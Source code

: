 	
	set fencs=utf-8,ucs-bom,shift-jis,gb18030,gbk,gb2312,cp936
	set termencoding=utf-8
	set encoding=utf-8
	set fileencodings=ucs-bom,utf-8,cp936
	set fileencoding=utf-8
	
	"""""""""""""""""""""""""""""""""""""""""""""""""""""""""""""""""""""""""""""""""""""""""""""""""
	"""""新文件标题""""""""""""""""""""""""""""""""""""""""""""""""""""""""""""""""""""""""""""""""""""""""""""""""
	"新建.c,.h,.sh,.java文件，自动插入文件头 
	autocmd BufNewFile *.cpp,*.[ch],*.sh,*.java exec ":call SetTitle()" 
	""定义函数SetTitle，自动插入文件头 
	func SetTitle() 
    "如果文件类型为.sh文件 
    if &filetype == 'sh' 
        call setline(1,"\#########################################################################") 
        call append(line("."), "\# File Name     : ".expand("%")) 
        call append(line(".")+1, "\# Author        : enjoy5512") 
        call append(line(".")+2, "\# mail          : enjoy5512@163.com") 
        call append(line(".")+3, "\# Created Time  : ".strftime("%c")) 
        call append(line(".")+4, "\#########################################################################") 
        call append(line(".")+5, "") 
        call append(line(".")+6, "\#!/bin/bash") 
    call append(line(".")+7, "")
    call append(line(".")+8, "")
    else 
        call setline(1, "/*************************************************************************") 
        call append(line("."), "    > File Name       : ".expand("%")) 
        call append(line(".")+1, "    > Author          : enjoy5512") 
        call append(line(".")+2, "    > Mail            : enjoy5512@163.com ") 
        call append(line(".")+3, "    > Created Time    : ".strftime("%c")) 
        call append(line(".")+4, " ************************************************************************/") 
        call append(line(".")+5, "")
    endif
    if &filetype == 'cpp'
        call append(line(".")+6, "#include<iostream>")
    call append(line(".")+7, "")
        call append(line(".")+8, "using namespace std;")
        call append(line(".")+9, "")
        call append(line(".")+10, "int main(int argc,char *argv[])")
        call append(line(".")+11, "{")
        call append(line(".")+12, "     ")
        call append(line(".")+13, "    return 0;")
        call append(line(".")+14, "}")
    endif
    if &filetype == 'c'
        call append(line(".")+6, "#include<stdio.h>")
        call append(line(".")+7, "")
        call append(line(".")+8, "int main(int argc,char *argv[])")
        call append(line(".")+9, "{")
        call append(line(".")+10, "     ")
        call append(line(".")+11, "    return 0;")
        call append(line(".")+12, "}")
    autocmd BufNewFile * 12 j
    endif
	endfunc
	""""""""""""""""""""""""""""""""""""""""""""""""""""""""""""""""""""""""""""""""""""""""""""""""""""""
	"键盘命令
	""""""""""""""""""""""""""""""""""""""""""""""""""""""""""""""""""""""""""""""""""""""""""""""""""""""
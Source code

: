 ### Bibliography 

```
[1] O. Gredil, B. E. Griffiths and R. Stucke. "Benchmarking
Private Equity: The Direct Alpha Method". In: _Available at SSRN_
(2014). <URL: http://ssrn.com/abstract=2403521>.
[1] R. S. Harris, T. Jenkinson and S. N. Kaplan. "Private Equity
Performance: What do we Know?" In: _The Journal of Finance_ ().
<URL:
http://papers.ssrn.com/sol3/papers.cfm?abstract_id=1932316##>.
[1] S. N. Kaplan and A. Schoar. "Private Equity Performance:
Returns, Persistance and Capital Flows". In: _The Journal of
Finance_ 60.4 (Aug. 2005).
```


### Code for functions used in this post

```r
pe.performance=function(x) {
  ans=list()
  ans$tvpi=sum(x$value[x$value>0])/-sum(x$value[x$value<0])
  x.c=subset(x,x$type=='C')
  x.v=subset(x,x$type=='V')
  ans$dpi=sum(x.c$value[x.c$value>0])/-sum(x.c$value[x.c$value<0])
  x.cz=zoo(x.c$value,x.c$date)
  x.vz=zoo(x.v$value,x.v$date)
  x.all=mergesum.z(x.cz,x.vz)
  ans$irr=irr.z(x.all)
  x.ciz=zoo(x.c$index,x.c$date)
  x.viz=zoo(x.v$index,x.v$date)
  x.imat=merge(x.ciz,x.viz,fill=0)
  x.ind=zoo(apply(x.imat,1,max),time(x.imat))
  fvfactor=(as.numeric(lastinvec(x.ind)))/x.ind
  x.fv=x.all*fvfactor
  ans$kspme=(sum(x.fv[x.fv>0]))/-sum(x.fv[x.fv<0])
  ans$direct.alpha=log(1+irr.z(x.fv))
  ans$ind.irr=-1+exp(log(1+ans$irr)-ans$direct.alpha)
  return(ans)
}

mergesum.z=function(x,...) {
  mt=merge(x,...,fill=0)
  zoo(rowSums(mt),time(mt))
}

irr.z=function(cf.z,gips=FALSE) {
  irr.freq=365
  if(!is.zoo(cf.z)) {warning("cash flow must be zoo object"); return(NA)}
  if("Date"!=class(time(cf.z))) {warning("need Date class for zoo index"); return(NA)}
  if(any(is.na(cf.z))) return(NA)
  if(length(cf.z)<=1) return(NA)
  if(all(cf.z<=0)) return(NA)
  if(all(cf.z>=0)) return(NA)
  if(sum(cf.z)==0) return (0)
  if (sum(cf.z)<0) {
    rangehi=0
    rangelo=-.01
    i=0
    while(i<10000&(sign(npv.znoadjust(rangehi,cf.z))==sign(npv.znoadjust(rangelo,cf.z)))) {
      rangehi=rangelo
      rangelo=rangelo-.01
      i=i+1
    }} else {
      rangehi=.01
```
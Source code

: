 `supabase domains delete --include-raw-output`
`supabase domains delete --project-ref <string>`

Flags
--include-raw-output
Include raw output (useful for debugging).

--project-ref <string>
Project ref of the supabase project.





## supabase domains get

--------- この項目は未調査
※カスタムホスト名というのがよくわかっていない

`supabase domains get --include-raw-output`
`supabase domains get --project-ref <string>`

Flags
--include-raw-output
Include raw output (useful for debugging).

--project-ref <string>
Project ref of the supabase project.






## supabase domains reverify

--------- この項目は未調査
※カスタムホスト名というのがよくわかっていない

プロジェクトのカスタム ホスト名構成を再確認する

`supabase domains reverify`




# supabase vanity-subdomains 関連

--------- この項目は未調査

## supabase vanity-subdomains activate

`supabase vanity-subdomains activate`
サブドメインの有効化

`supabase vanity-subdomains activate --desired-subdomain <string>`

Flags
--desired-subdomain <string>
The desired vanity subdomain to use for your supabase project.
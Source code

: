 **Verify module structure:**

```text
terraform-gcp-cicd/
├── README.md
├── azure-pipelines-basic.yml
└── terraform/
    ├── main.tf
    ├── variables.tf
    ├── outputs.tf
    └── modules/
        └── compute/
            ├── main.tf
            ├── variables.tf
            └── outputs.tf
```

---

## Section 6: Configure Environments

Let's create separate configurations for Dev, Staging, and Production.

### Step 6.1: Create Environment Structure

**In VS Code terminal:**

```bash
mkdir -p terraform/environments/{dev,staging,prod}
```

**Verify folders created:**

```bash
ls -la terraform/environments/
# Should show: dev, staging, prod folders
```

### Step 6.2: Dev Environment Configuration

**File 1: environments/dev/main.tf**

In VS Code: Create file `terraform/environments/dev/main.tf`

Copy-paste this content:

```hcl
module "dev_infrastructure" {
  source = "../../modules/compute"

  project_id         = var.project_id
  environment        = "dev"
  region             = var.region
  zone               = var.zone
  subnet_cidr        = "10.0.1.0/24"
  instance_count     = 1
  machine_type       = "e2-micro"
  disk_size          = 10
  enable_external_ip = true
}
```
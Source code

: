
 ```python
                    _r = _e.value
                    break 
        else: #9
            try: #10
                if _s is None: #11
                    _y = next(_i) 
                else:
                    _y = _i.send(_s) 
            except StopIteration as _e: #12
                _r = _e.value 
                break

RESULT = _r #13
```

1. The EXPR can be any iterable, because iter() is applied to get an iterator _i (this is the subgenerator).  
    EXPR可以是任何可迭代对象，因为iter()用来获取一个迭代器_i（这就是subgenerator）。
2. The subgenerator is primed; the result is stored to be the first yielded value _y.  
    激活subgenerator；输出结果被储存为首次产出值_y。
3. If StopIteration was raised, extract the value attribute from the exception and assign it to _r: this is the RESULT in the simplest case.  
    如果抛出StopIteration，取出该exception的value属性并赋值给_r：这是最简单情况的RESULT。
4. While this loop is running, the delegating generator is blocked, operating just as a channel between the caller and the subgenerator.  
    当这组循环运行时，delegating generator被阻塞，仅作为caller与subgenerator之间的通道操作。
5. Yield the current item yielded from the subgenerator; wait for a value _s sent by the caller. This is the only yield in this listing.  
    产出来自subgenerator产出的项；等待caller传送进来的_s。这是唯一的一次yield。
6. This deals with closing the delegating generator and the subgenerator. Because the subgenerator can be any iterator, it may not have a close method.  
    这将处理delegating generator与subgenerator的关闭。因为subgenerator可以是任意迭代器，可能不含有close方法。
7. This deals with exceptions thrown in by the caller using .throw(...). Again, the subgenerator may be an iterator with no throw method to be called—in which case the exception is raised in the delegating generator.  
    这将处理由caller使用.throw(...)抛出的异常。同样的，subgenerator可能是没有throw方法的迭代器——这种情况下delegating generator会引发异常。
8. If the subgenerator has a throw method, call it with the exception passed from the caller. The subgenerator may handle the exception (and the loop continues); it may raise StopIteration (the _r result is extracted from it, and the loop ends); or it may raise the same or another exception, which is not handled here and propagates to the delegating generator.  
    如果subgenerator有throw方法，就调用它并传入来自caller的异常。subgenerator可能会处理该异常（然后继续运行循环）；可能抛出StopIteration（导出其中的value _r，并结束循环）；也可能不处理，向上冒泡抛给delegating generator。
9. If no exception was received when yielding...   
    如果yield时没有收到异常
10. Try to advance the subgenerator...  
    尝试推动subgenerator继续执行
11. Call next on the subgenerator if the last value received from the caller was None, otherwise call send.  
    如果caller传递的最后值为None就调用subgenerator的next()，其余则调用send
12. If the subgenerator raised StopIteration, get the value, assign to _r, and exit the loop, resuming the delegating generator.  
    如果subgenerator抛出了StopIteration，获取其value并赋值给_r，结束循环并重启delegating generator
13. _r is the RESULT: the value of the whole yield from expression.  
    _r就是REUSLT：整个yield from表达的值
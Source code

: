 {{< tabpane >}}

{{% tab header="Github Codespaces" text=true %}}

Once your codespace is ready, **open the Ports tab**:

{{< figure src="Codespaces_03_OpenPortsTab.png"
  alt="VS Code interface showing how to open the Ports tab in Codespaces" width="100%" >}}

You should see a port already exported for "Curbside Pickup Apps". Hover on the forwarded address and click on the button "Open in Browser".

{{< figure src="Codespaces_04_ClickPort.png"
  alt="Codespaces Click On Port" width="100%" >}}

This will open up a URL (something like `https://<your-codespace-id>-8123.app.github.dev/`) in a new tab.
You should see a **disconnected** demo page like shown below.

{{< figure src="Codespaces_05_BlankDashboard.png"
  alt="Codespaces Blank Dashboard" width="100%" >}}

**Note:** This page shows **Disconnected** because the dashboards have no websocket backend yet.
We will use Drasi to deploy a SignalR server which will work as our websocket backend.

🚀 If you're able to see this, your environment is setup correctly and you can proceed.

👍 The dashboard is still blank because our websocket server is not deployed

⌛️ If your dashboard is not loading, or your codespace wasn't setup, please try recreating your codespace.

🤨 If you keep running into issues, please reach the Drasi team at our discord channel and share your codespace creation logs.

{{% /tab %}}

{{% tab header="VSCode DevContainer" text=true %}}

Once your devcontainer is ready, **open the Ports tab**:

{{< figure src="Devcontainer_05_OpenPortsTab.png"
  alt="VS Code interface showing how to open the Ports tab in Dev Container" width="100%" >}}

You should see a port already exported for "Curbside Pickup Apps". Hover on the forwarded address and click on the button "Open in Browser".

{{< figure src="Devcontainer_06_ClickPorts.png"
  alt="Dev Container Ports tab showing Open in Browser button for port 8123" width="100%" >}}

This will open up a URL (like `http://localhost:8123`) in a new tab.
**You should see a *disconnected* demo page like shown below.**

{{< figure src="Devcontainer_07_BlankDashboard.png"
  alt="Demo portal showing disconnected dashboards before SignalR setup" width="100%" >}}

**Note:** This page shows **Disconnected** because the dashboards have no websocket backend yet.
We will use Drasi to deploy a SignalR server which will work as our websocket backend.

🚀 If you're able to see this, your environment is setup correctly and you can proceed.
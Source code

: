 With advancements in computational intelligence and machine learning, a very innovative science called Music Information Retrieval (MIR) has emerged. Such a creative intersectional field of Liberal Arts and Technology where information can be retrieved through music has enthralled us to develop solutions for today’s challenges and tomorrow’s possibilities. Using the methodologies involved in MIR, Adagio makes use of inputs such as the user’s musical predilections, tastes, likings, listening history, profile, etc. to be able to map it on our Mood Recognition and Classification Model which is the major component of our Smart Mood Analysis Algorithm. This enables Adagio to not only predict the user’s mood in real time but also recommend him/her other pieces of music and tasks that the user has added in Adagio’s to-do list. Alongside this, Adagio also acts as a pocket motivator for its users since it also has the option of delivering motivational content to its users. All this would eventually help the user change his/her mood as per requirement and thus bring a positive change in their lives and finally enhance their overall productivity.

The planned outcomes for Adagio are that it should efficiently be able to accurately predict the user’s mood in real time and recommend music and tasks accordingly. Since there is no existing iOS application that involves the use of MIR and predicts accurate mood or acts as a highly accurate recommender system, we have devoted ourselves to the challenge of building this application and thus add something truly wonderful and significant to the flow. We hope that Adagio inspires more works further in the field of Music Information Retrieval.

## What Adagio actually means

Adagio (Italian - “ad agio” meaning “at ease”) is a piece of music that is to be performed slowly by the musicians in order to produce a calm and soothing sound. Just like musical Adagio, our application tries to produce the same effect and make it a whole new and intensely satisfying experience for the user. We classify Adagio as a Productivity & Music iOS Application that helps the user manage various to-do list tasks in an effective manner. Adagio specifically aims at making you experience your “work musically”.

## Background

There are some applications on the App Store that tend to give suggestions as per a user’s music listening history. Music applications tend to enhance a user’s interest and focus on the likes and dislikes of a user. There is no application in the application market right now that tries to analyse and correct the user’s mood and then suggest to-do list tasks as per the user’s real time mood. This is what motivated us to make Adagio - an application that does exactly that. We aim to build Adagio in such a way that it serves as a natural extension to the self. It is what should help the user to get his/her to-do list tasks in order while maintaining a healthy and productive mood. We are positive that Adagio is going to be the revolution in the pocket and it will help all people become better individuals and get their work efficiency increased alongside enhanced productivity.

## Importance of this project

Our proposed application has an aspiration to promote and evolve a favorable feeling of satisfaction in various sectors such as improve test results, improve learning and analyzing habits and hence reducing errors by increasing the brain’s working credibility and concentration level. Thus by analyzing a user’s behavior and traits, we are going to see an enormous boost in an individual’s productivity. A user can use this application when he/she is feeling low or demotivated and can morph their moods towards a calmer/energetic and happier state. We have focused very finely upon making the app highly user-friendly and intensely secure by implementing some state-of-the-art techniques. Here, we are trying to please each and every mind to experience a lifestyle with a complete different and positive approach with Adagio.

__What you have to do__.
Each line above that carries the string "Step" has to be returned.

__Your solution__.
### Step 6.1: Create Environment Structure
### Step 6.2: Dev Environment Configuration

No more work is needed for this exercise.